Растет неудовлетворенность, обида, безнадежность. Это состояние — социальная фрустрация. Национальность воспринимается здесь как аварийная группа поддержки.
Социальная фрустрация связана, однако, не только с потерей референтных групп.
2. Опыт поражения В конце 60-х годов американский психофизиолог М. Селигмен провел следующий эксперимент. Заключенная в клетку собака получала удары электрическим током. Вначале собака пыталась вырваться из клетки; позже, осознав, если можно так говорить о собаке, тщету своих попыток освободиться, она безропотно переносила удары током. Наконец, клетку открывали... Собака, продолжая получать болезненные удары, уже не пыталась бежать, хотя освобождение было, что называется, за порогом. В животном выработался "рефлекс беспомощности". В более широком смысле есть основания говорить об опыте поражения, оставляющем обезображивающие рубцы на социальном облике личности. Прежде всего, это социальная апатия.
"Ничего не надо делать, просить, добиваться, искать, потому что все равно не доплатят, не дадут, не положено, вообще нету" — вот краткое кредо личности, страдающей социальной апатией. Соберем все свое общественное мужество и признаемся, что наш народ приобрел опыт поражения в превосходящих всякое реальное разумение масштабах.
Опыт поражения накапливается в быту и на более высоком уровне социальной рефлексии, ибо примерно раз в 10—15 лет всему народу объявлялось, что в целом мы шли верным путем, но не той тропинкой и чуть не заплутали, потому что наш тогдашний провожатый был не на высоте положения, лозунги его были бессмысленными, статистика — лживой, а политика — недальновидной. И даже в людях, наименее склонных к политическим философствованиям, подобное положение дел уже на бессознательном уровне, да еще вкупе с бесконечными "нельзя" в быту, вызывало стойкую социальную апатию. Добавим к этому всевластие ведомств, глобальные природопогубительные проекты, сжирающие изрядную долю государственного бюджета, критическое состояние здравоохранения, народного просвещения...
Трудно, горько, но нужно сказать и о том, что наш народ не сумел полностью вкусить плодов самой великой победы — победы в Великой Отечественной войне. Аресты, спецпроверки и каторга для вернувшихся из плена; "наказанные народы", чьи сыновья сражались на фронтах; и в довершение новая волна сталинских репрессий. "А побежденные — конфеты едят",— как сказал Виктор Астафьев.

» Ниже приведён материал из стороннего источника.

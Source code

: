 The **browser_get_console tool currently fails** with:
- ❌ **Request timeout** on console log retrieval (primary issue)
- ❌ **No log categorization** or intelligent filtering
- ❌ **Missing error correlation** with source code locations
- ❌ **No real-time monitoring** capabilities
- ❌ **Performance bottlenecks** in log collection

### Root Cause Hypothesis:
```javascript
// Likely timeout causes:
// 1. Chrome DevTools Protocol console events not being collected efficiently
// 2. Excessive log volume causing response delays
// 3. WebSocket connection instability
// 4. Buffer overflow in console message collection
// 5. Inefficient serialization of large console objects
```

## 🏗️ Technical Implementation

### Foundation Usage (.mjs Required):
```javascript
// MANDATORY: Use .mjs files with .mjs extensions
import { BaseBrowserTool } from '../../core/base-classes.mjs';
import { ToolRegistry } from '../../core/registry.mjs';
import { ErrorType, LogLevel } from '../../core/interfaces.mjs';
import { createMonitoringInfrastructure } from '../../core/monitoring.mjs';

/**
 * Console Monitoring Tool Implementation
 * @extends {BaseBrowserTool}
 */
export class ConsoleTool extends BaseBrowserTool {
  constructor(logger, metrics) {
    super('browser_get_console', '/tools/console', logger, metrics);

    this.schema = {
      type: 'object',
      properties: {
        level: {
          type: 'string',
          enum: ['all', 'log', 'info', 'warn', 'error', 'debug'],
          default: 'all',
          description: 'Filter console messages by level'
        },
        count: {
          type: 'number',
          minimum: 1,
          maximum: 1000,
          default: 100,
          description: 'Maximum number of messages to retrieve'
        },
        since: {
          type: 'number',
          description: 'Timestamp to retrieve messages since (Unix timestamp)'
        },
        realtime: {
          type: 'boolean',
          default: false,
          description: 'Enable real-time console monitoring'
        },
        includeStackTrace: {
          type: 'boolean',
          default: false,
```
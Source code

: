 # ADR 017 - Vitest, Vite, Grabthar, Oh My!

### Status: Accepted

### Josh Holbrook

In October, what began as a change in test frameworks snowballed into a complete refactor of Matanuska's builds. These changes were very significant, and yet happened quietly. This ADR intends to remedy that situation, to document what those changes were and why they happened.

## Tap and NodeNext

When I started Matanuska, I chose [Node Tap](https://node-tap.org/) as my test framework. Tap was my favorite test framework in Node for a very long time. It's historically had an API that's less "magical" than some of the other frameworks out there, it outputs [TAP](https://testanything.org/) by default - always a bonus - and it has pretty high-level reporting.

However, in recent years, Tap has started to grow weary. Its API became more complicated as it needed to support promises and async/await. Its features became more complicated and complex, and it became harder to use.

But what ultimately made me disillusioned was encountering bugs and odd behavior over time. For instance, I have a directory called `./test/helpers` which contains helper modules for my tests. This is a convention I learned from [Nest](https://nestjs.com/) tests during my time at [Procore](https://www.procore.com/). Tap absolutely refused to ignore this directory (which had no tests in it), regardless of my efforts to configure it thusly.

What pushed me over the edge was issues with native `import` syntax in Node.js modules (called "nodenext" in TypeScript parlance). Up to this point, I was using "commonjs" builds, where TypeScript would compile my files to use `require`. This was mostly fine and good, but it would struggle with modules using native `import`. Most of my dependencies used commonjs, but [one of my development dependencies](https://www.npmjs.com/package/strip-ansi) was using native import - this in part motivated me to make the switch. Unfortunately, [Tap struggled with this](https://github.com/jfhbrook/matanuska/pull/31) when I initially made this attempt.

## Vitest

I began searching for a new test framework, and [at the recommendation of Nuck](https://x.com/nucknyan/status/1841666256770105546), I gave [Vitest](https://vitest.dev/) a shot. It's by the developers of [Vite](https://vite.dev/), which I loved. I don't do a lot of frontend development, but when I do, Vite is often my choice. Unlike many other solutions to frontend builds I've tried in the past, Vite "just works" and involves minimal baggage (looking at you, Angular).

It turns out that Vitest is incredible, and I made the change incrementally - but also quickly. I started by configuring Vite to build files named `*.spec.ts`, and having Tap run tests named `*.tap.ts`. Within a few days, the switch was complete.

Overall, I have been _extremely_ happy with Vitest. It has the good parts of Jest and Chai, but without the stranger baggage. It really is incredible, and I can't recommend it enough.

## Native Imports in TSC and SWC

Сознание этого тоже как-то не прибавляет социальной бодрости, тоже, как ни парадоксально, есть момент субъективно воспринимаемого поражения на фоне Великой Победы.
Возможно, бессознательным преодолением этого парадокса является социальный мазохизм, проявляющийся, правда, главным образом на словесном уровне и чаще всего — у представителей старшего поколения. Основной максимой социального мазохизма является следующее утверждение: "Разбаловались мы что-то совсем, забыли, как хлеб был по карточкам!" Но эти словеса лишь маскируют агрессивные поиски выхода из социальной фрустрации.
Одним из таких выходов и является этничность как состояние сознания.